** Opening Exercise input block **

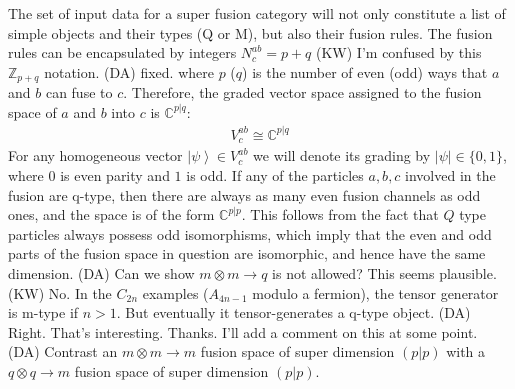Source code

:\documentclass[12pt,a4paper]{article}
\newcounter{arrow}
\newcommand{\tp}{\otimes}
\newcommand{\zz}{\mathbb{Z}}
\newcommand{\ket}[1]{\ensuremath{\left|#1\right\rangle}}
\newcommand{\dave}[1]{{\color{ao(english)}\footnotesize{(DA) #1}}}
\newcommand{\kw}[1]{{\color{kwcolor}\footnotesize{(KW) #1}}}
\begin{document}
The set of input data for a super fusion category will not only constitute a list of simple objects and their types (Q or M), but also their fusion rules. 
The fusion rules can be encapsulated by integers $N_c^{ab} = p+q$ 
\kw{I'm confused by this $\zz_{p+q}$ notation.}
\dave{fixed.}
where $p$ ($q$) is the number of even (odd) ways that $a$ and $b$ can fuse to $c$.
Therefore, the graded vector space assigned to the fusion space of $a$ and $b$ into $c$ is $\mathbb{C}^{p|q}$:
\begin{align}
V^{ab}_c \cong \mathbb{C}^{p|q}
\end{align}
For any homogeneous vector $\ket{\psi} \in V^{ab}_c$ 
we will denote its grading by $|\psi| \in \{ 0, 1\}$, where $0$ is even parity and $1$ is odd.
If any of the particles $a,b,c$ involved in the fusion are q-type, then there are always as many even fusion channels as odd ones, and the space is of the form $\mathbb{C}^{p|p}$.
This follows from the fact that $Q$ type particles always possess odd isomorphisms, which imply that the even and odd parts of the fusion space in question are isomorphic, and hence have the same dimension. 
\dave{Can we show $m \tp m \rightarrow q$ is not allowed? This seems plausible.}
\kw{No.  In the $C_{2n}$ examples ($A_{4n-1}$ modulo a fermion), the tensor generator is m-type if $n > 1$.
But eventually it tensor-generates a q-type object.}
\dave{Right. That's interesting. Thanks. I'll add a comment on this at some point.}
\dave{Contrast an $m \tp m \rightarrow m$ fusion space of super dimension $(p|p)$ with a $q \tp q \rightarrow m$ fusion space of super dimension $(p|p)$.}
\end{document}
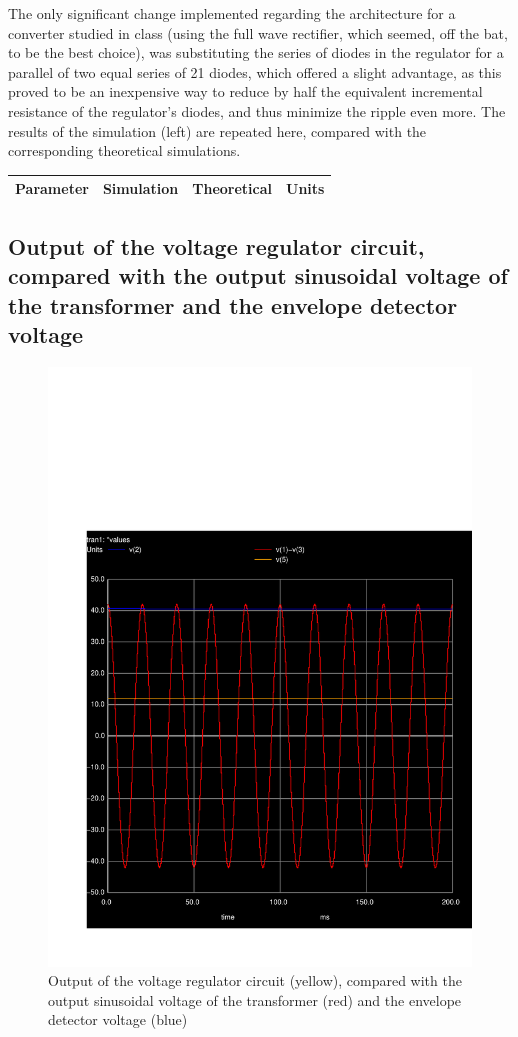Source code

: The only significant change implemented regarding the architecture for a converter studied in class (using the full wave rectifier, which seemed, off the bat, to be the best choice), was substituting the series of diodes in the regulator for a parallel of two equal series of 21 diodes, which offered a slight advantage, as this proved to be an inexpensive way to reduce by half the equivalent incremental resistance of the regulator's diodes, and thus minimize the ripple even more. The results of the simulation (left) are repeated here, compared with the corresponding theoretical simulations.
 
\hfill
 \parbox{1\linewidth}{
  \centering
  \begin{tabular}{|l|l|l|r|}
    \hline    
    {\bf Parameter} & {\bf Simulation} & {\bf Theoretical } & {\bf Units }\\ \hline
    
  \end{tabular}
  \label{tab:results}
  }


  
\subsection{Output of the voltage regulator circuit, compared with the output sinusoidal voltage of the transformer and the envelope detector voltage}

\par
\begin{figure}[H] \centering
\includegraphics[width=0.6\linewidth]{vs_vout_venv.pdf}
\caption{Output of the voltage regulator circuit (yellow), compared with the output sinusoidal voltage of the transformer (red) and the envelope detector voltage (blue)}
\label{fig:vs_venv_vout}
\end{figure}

** Closing Exercise input block **

> **Instructions to follow**: Find every line of the data that holds the string "where", then say how many there are and nothing else.

> **Output**: 2